:: Task instructions ::
Restate exactly the lines that run from the start of the records below to the line containing "# Adicionando uma licença", counting both ends, and nothing else; pictures stay out.

•••••

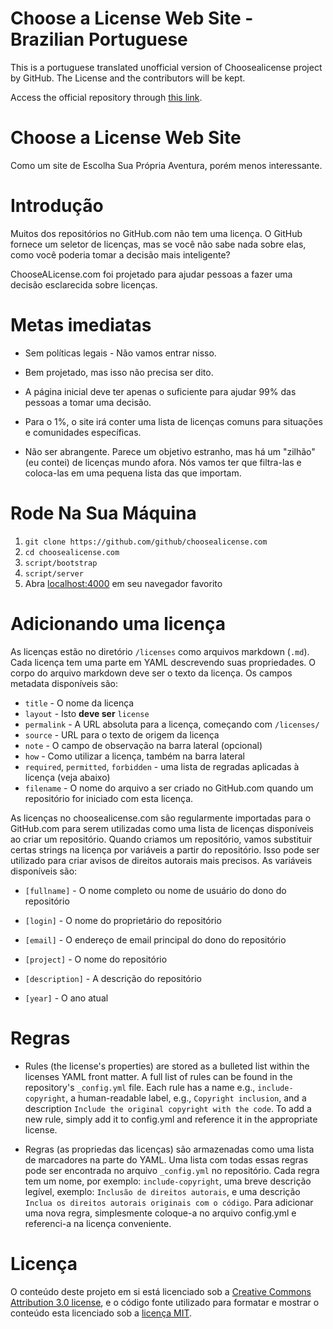 # Choose a License Web Site - Brazilian Portuguese

This is a portuguese translated  unofficial version of Choosealicense project by GitHub.
The License and the contributors will be kept.

Access the official repository through [this link](https://github.com/github/choosealicense.com).

# Choose a License Web Site

Como um site de Escolha Sua Própria Aventura, porém menos interessante.

# Introdução

Muitos dos repositórios no GitHub.com não tem uma licença. O GitHub fornece um seletor de licenças, mas se você não sabe nada sobre elas, como você poderia tomar a decisão mais inteligente?

ChooseALicense.com foi projetado para ajudar pessoas a fazer uma decisão esclarecida sobre licenças.

# Metas imediatas

* Sem políticas legais - Não vamos entrar nisso.

* Bem projetado, mas isso não precisa ser dito.

* A página inicial deve ter apenas o suficiente para ajudar 99% das pessoas a tomar uma decisão.  

* Para o 1%, o site irá conter uma lista de licenças comuns para situações e comunidades específicas.

* Não ser abrangente. Parece um objetivo estranho, mas há um "zilhão" (eu contei) de licenças mundo afora. Nós vamos ter que filtra-las e coloca-las em uma pequena lista das que importam.

# Rode Na Sua Máquina

1. `git clone https://github.com/github/choosealicense.com`
2. `cd choosealicense.com`
3. `script/bootstrap`
4. `script/server`
5. Abra [localhost:4000](http://localhost:4000) em seu navegador favorito

# Adicionando uma licença

As licenças estão no diretório `/licenses` como arquivos markdown (`.md`). Cada licença tem uma parte em YAML descrevendo suas propriedades. O corpo do arquivo markdown deve ser o texto da licença. Os campos metadata disponíveis são:

* `title` - O nome da licença
* `layout` - Isto **deve ser** `license`
* `permalink` - A URL absoluta para a licença, começando com `/licenses/`
* `source` - URL para o texto de origem da licença
* `note` - O campo de observação na barra lateral (opcional)
* `how` - Como utilizar a licença, também na barra lateral
* `required`, `permitted`, `forbidden` - uma lista de regradas aplicadas à licença (veja abaixo)
* `filename` - O nome do arquivo a ser criado no GitHub.com quando um repositório for iniciado com esta licença.

As licenças no choosealicense.com são regularmente importadas para o GitHub.com para serem utilizadas como uma lista de licenças disponíveis ao criar um repositório. Quando criamos um repositório, vamos substituir certas strings na licença por variáveis a partir do repositório. Isso pode ser utilizado para criar avisos de direitos autorais mais precisos. As variáveis disponíveis são:

* `[fullname]` - O nome completo ou nome de usuário do dono do repositório

* `[login]` - O nome do proprietário do repositório

* `[email]` - O endereço de email principal do dono do repositório 

* `[project]` - O nome do repositório

* `[description]` - A descrição do repositório

* `[year]` - O ano atual

# Regras 

* Rules (the license's properties) are stored as a bulleted list within the licenses YAML front matter. A full list of rules can be found in the repository's `_config.yml` file. Each rule has a name e.g., `include-copyright`, a human-readable label, e.g., `Copyright inclusion`, and a description `Include the original copyright with the code`. To add a new rule, simply add it to config.yml and reference it in the appropriate license. 

* Regras (as propriedas das licenças) são armazenadas como uma lista de marcadores na parte do YAML. Uma lista com todas essas regras pode ser encontrada no arquivo `_config.yml` no repositório. Cada regra tem um nome, por exemplo: `include-copyright`, uma breve descrição legível, exemplo: `Inclusão de direitos autorais`, e uma descrição `Inclua os direitos autorais originais com o código`. Para adicionar uma nova regra, simplesmente coloque-a no arquivo config.yml e referenci-a na licença conveniente.

# Licença

O conteúdo deste projeto em si está licenciado sob a [Creative Commons Attribution 3.0 license](http://creativecommons.org/licenses/by/3.0/us/deed.en_US), e o código fonte utilizado para formatar e mostrar o conteúdo esta licenciado sob a [licença MIT](http://opensource.org/licenses/mit-license.php). 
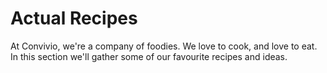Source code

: # Actual Recipes

At Convivio, we're a company of foodies. We love to cook, and love to eat. In this section we'll gather some of our favourite recipes and ideas.

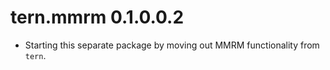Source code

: # tern.mmrm 0.1.0.0.2

* Starting this separate package by moving out MMRM functionality from `tern`.

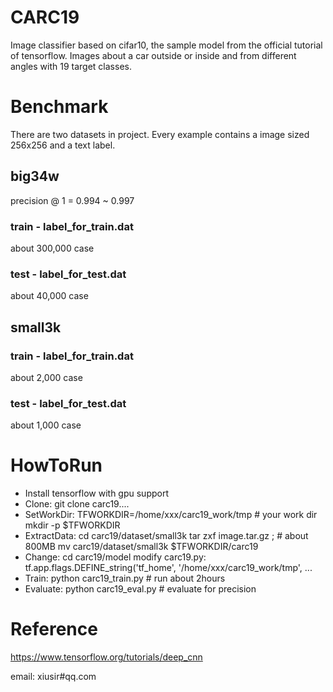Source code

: # CARC19
Image classifier based on cifar10, the sample model from the official tutorial of tensorflow. 
Images about a car outside or inside and from different angles with 19 target classes.

# Benchmark
There are two datasets in project.
Every example contains a image sized 256x256 and a text label.

## big34w
 precision @ 1 = 0.994 ~ 0.997
### train - label_for_train.dat
 about 300,000 case
### test - label_for_test.dat
 about 40,000 case

## small3k
### train - label_for_train.dat
 about 2,000 case
### test - label_for_test.dat
 about 1,000 case

# HowToRun
* Install tensorflow with gpu support
* Clone: git clone carc19....
* SetWorkDir: 
TFWORKDIR=/home/xxx/carc19_work/tmp  # your work dir
mkdir -p $TFWORKDIR 
* ExtractData: 
cd carc19/dataset/small3k 
tar zxf image.tar.gz ;    # about 800MB
mv carc19/dataset/small3k $TFWORKDIR/carc19
* Change:
cd carc19/model
modify carc19.py: tf.app.flags.DEFINE_string('tf_home', '/home/xxx/carc19_work/tmp', ... 
* Train:
python carc19_train.py   # run about 2hours
* Evaluate:
python carc19_eval.py    # evaluate for precision

# Reference
  https://www.tensorflow.org/tutorials/deep_cnn

email: xiusir#qq.com
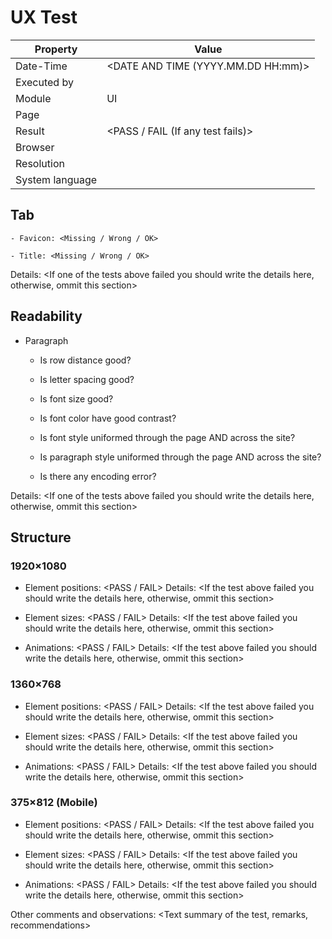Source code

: # UX Test

| Property | Value |
| -- | -- |
| Date-Time | <DATE AND TIME (YYYY.MM.DD HH:mm)> |
| Executed by | <TESTED BY> |
| Module | UI |
| Page | <PAGE> |
| Result | <PASS / FAIL (If any test fails)> |
| Browser | <Browser with version number> |
| Resolution | <Screen resoulution> |
| System language | <Default system lang> |

## Tab
<This section is about the browser tab of the page>
    
    - Favicon: <Missing / Wrong / OK>
    
    - Title: <Missing / Wrong / OK>

Details:
<If one of the tests above failed you should write the details here, otherwise, ommit this section>

## Readability
<Overall readability of the page>

- Paragraph
    
    - Is row distance good?
    
    - Is letter spacing good?
    
    - Is font size good?
    
    - Is font color have good contrast?
    
    - Is font style uniformed through the page AND across the site?
    
    - Is paragraph style uniformed through the page AND across the site?
    
    - Is there any encoding error?

Details:
<If one of the tests above failed you should write the details here, otherwise, ommit this section>

## Structure
<Element positions and sizes>

### 1920×1080
- Element positions: <PASS / FAIL>
Details:
<If the test above failed you should write the details here, otherwise, ommit this section>

- Element sizes: <PASS / FAIL>
Details:
<If the test above failed you should write the details here, otherwise, ommit this section>

- Animations: <PASS / FAIL>
Details:
<If the test above failed you should write the details here, otherwise, ommit this section>

### 1360×768
- Element positions: <PASS / FAIL>
Details:
<If the test above failed you should write the details here, otherwise, ommit this section>

- Element sizes: <PASS / FAIL>
Details:
<If the test above failed you should write the details here, otherwise, ommit this section>

- Animations: <PASS / FAIL>
Details:
<If the test above failed you should write the details here, otherwise, ommit this section>

### 375×812 (Mobile)
- Element positions: <PASS / FAIL>
Details:
<If the test above failed you should write the details here, otherwise, ommit this section>

- Element sizes: <PASS / FAIL>
Details:
<If the test above failed you should write the details here, otherwise, ommit this section>

- Animations: <PASS / FAIL>
Details:
<If the test above failed you should write the details here, otherwise, ommit this section>

Other comments and observations:
<Text summary of the test, remarks, recommendations>
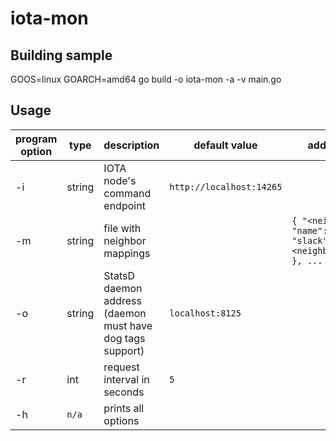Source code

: # iota-mon

## Building sample

GOOS=linux GOARCH=amd64 go build -o iota-mon -a -v main.go

## Usage

program option | type | description | default value | additional description
-------------- | ---- | ----------- | ------------- | ----------------------
-i | string | IOTA node's command endpoint | `http://localhost:14265`
-m | string | file with neighbor mappings || `{ "<neighbor1_address>": { "name": "<neighbor1_name>", "slack": "<neighbor1_slack_username>" }, ... }`
-o | string | StatsD daemon address (daemon must have dog tags support) | `localhost:8125`
-r | int | request interval in seconds | `5`
-h | `n/a` | prints all options

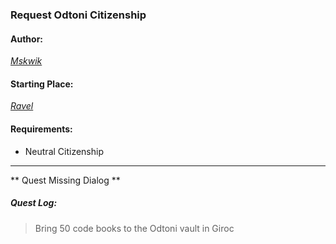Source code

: ### Request Odtoni Citizenship
#### Author:
_[Mskwik](http://movoda.net/man/Mskwik)_

#### Starting Place:
_[Ravel](http://movoda.net/man/Ravel)_

#### Requirements:
* Neutral Citizenship

---
** Quest Missing Dialog **

##### Quest Log:
> Bring 50 code books to the Odtoni vault in Giroc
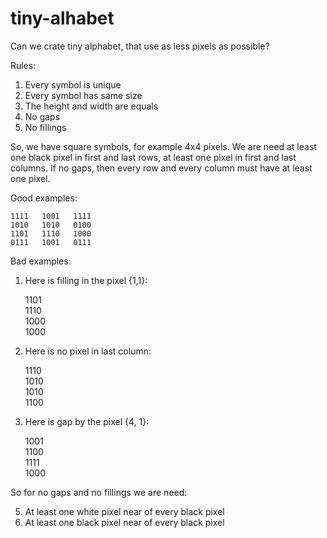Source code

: # tiny-alhabet
Can we crate tiny alphabet, that use as less pixels as possible?

Rules:
 
  1. Every symbol is unique
  2. Every symbol has same size
  3. The height and width are equals
  3. No gaps
  4. No fillings

So, we have square symbols, for example 4x4 pixels.
We are need at least one black pixel in first and last rows, at least one pixel in first and last columns.
If no gaps, then every row and every column must have at least one pixel.

Good examples:

    1111   1001   1111
    1010   1010   0100
    1101   1110   1000
    0111   1001   0111


 Bad examples:
1.  Here is filling in the pixel {1,1}:

      1101  
      1110  
      1000  
      1000  


2. Here is no pixel in last column:
 
      1110  
      1010  
      1010  
      1100  


3. Here is gap by the pixel {4, 1}:

      1001  
      1100  
      1111  
      1000  


So for no gaps and no fillings we are need:
 
  5. At least one white pixel near of every black pixel
  6. At least one black pixel near of every black pixel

•••••

:: Completed task ::
 # Choose a License Web Site - Brazilian Portuguese

This is a portuguese translated  unofficial version of Choosealicense project by GitHub.
The License and the contributors will be kept.

Access the official repository through [this link](https://github.com/github/choosealicense.com).

# Choose a License Web Site

Como um site de Escolha Sua Própria Aventura, porém menos interessante.

# Introdução

Muitos dos repositórios no GitHub.com não tem uma licença. O GitHub fornece um seletor de licenças, mas se você não sabe nada sobre elas, como você poderia tomar a decisão mais inteligente?

ChooseALicense.com foi projetado para ajudar pessoas a fazer uma decisão esclarecida sobre licenças.

# Metas imediatas

* Sem políticas legais - Não vamos entrar nisso.

* Bem projetado, mas isso não precisa ser dito.

* A página inicial deve ter apenas o suficiente para ajudar 99% das pessoas a tomar uma decisão.  

* Para o 1%, o site irá conter uma lista de licenças comuns para situações e comunidades específicas.

* Não ser abrangente. Parece um objetivo estranho, mas há um "zilhão" (eu contei) de licenças mundo afora. Nós vamos ter que filtra-las e coloca-las em uma pequena lista das que importam.

# Rode Na Sua Máquina

1. `git clone https://github.com/github/choosealicense.com`
2. `cd choosealicense.com`
3. `script/bootstrap`
4. `script/server`
5. Abra [localhost:4000](http://localhost:4000) em seu navegador favorito

# Adicionando uma licença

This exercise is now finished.